Pictures paired with source code:
※ ※ ※

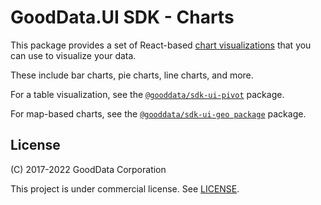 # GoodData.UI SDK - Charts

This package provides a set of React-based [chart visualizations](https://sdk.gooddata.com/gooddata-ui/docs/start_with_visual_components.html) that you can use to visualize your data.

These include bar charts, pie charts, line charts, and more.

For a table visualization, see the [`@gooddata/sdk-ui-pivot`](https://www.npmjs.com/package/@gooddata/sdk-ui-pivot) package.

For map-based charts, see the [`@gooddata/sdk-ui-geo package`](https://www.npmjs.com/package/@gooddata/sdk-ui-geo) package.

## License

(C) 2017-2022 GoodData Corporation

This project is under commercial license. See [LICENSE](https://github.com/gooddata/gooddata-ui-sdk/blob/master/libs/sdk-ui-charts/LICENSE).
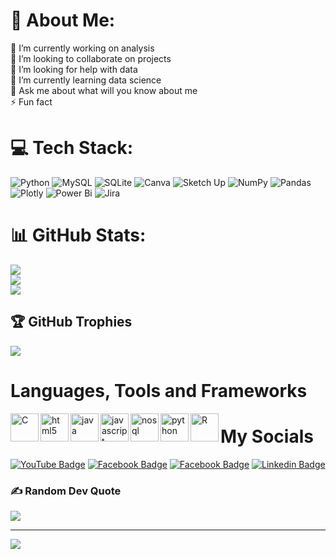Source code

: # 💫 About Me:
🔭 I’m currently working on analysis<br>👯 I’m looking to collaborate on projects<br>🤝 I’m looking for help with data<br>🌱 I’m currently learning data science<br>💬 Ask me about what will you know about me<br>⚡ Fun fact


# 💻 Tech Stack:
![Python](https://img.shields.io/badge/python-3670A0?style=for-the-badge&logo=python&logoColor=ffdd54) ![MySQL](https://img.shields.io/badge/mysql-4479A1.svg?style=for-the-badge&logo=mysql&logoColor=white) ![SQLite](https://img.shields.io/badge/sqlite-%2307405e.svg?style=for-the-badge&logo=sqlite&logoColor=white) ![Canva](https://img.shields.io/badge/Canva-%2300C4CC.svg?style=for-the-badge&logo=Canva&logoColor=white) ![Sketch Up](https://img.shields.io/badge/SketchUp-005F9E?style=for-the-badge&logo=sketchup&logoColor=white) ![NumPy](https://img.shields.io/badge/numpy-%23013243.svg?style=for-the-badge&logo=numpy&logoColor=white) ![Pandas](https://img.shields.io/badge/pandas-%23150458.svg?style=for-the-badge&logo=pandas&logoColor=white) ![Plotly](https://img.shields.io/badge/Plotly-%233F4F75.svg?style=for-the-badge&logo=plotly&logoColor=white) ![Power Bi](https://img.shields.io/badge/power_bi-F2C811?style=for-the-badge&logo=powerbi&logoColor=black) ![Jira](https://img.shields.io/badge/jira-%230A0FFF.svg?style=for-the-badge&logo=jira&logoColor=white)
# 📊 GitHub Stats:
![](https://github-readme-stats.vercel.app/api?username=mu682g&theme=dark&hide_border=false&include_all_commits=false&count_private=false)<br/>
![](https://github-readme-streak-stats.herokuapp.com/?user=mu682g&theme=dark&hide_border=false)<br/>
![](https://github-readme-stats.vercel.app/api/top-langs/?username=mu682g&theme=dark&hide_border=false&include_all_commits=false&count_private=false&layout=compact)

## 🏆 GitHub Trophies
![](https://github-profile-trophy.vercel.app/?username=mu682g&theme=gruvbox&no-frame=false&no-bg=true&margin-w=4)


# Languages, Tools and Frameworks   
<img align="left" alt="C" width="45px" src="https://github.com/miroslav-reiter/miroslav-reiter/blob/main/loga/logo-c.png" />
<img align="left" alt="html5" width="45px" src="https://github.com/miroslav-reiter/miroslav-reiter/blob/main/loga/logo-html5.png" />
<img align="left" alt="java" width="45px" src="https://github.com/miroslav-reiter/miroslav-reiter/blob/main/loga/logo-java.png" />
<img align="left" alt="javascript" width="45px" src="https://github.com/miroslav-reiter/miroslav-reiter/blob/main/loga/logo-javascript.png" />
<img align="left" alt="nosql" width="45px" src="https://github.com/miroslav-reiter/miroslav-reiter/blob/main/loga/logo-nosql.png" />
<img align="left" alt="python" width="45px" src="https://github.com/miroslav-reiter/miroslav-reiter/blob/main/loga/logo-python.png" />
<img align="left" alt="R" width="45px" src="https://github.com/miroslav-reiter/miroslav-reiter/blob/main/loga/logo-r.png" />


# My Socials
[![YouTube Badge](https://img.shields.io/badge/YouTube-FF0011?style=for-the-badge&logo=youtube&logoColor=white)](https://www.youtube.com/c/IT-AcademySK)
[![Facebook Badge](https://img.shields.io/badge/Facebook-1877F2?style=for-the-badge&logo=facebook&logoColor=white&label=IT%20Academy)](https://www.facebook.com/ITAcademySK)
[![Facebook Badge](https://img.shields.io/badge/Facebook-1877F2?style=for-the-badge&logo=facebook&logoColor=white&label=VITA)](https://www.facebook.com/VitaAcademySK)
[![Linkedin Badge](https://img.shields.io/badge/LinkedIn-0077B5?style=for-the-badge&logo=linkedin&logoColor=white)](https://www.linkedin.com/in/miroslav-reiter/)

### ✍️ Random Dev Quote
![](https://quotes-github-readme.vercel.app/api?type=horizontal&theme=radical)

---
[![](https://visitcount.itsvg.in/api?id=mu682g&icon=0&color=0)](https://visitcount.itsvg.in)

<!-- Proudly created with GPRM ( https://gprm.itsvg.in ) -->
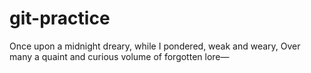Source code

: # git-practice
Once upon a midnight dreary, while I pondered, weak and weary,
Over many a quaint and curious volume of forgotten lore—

※ ※ ※

ABOUT THIS EXERCISE
Please output each line above exactly and omit all images.

YOUR SOLUTION
 # GoodData.UI SDK - Charts

This package provides a set of React-based [chart visualizations](https://sdk.gooddata.com/gooddata-ui/docs/start_with_visual_components.html) that you can use to visualize your data.

These include bar charts, pie charts, line charts, and more.

For a table visualization, see the [`@gooddata/sdk-ui-pivot`](https://www.npmjs.com/package/@gooddata/sdk-ui-pivot) package.

For map-based charts, see the [`@gooddata/sdk-ui-geo package`](https://www.npmjs.com/package/@gooddata/sdk-ui-geo) package.

## License

(C) 2017-2022 GoodData Corporation

This project is under commercial license. See [LICENSE](https://github.com/gooddata/gooddata-ui-sdk/blob/master/libs/sdk-ui-charts/LICENSE).
Source code

: # 💫 About Me:
🔭 I’m currently working on analysis<br>👯 I’m looking to collaborate on projects<br>🤝 I’m looking for help with data<br>🌱 I’m currently learning data science<br>💬 Ask me about what will you know about me<br>⚡ Fun fact


# 💻 Tech Stack:
![Python](https://img.shields.io/badge/python-3670A0?style=for-the-badge&logo=python&logoColor=ffdd54) ![MySQL](https://img.shields.io/badge/mysql-4479A1.svg?style=for-the-badge&logo=mysql&logoColor=white) ![SQLite](https://img.shields.io/badge/sqlite-%2307405e.svg?style=for-the-badge&logo=sqlite&logoColor=white) ![Canva](https://img.shields.io/badge/Canva-%2300C4CC.svg?style=for-the-badge&logo=Canva&logoColor=white) ![Sketch Up](https://img.shields.io/badge/SketchUp-005F9E?style=for-the-badge&logo=sketchup&logoColor=white) ![NumPy](https://img.shields.io/badge/numpy-%23013243.svg?style=for-the-badge&logo=numpy&logoColor=white) ![Pandas](https://img.shields.io/badge/pandas-%23150458.svg?style=for-the-badge&logo=pandas&logoColor=white) ![Plotly](https://img.shields.io/badge/Plotly-%233F4F75.svg?style=for-the-badge&logo=plotly&logoColor=white) ![Power Bi](https://img.shields.io/badge/power_bi-F2C811?style=for-the-badge&logo=powerbi&logoColor=black) ![Jira](https://img.shields.io/badge/jira-%230A0FFF.svg?style=for-the-badge&logo=jira&logoColor=white)
# 📊 GitHub Stats:
![](https://github-readme-stats.vercel.app/api?username=mu682g&theme=dark&hide_border=false&include_all_commits=false&count_private=false)<br/>
![](https://github-readme-streak-stats.herokuapp.com/?user=mu682g&theme=dark&hide_border=false)<br/>
![](https://github-readme-stats.vercel.app/api/top-langs/?username=mu682g&theme=dark&hide_border=false&include_all_commits=false&count_private=false&layout=compact)

## 🏆 GitHub Trophies
![](https://github-profile-trophy.vercel.app/?username=mu682g&theme=gruvbox&no-frame=false&no-bg=true&margin-w=4)


# Languages, Tools and Frameworks   
<img align="left" alt="C" width="45px" src="https://github.com/miroslav-reiter/miroslav-reiter/blob/main/loga/logo-c.png" />
<img align="left" alt="html5" width="45px" src="https://github.com/miroslav-reiter/miroslav-reiter/blob/main/loga/logo-html5.png" />
<img align="left" alt="java" width="45px" src="https://github.com/miroslav-reiter/miroslav-reiter/blob/main/loga/logo-java.png" />
<img align="left" alt="javascript" width="45px" src="https://github.com/miroslav-reiter/miroslav-reiter/blob/main/loga/logo-javascript.png" />
<img align="left" alt="nosql" width="45px" src="https://github.com/miroslav-reiter/miroslav-reiter/blob/main/loga/logo-nosql.png" />
<img align="left" alt="python" width="45px" src="https://github.com/miroslav-reiter/miroslav-reiter/blob/main/loga/logo-python.png" />
<img align="left" alt="R" width="45px" src="https://github.com/miroslav-reiter/miroslav-reiter/blob/main/loga/logo-r.png" />


# My Socials
[![YouTube Badge](https://img.shields.io/badge/YouTube-FF0011?style=for-the-badge&logo=youtube&logoColor=white)](https://www.youtube.com/c/IT-AcademySK)
[![Facebook Badge](https://img.shields.io/badge/Facebook-1877F2?style=for-the-badge&logo=facebook&logoColor=white&label=IT%20Academy)](https://www.facebook.com/ITAcademySK)
[![Facebook Badge](https://img.shields.io/badge/Facebook-1877F2?style=for-the-badge&logo=facebook&logoColor=white&label=VITA)](https://www.facebook.com/VitaAcademySK)
[![Linkedin Badge](https://img.shields.io/badge/LinkedIn-0077B5?style=for-the-badge&logo=linkedin&logoColor=white)](https://www.linkedin.com/in/miroslav-reiter/)

### ✍️ Random Dev Quote
![](https://quotes-github-readme.vercel.app/api?type=horizontal&theme=radical)

---
[![](https://visitcount.itsvg.in/api?id=mu682g&icon=0&color=0)](https://visitcount.itsvg.in)

<!-- Proudly created with GPRM ( https://gprm.itsvg.in ) -->
Source code

: # git-practice
Once upon a midnight dreary, while I pondered, weak and weary,
Over many a quaint and curious volume of forgotten lore—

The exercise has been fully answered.